Hardware
Low-Level Sensor integration
Thermal Cameras: The drone uses 2 FLIR Boson cameras giving us 640×512 resolution. We wrote our own custom driver using V4L2 to allow for quick processing and efficient memory management. The driver also allows the thermal camera to be set to disabled, master, or slave mode and this changes the timing characteristics of the cameras. We have also developed a thermal preprocessing method that takes into account thermal-sensor noise adjustment using FFC, gain correction, histogram equalization, and noise estimation.
RealSense 465: This is to measure ground truth and provide some depth estimation when flying outdoors or in environment where visual features can be leveraged. The RealSense has 2 imagers, 1 color sensor and 1 IR projector along with an internal IMU.
IMU: The drone relies on 2 Inertial Measurement Units – Epson G365 external IMU and one that is included with the RealSense 465. The team has worked towards improving the Epson IMU driver code as by-product of testing and debugging issues with it.
Mechanical Design
The integrated hardware for the drone includes:
- Nvidia AGX Orin for onboard compute,
- 2 Flir Boson cameras for thermal vision,
- Intel Realsense D456 for RGBD ground truth data collection,
- LiPo battery for power,
- Pixracer Pro for flight controller,
- Ainstein US-D1 radar for altitude sensing,
- Epson G365 inertial measurement unit, and
- Frsky X8R radio receiver for manual teleoperation signal
All built on a Hexsoon EDU-650 airframe.

All components were designed for modularity, ease of manufacturing via 3D printing, and ease of assembly.
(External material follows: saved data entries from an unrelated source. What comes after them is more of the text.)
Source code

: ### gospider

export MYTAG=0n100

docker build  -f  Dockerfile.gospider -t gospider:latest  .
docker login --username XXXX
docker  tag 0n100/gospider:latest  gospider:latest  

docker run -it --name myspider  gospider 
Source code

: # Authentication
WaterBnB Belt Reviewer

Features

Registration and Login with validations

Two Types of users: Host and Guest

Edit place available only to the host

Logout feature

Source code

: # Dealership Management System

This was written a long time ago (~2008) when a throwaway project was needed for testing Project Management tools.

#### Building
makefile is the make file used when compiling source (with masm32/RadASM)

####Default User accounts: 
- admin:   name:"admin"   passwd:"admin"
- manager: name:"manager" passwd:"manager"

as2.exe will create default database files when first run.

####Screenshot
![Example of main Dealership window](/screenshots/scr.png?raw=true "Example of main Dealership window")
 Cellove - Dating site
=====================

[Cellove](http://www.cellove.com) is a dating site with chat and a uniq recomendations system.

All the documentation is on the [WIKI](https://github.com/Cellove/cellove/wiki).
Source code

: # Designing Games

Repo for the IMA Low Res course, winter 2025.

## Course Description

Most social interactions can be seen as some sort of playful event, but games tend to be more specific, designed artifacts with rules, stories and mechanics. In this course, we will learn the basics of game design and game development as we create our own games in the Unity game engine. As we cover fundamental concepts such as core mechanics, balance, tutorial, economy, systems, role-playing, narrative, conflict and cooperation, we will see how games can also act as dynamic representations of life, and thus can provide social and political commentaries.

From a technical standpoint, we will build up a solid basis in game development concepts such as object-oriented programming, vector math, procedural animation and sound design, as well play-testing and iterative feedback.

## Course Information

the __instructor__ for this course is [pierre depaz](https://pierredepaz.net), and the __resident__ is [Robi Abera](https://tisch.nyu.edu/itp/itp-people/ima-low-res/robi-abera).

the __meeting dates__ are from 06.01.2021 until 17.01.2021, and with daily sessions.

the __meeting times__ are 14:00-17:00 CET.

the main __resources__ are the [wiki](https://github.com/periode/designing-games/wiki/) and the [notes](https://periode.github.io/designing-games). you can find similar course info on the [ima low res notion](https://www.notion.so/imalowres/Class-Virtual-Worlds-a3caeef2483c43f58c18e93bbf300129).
The three main subassemblies in the mechanical design are the thermal camera subassembly, the Orin subassembly, and the battery subassembly.
In the thermal camera subassembly, each thermal camera is attached to the airframe and secured in all degrees of freedom by three parts: the camera lid, the mount arm, and the mount lid. The camera lid is fastened to the camera itself and the mount arm, the mount arm is further fastened to the mount lid and the front plate of the airframe, and the mount lid is then fastened to the top plate of the airframe. This mounting strategy was designed to ensuring Single Fault Tolerance, ie. the subassembly will remain securely attached even if any one set of fasteners become loose. Furthermore, the camera placement and consequently length and shape of the mount arms were set to ensure no obstruction to the camera field of view from the airframe. Additionally, custom crash protection bumpers were designed to take the brunt of any impact forces while also staying out of the camera field of view.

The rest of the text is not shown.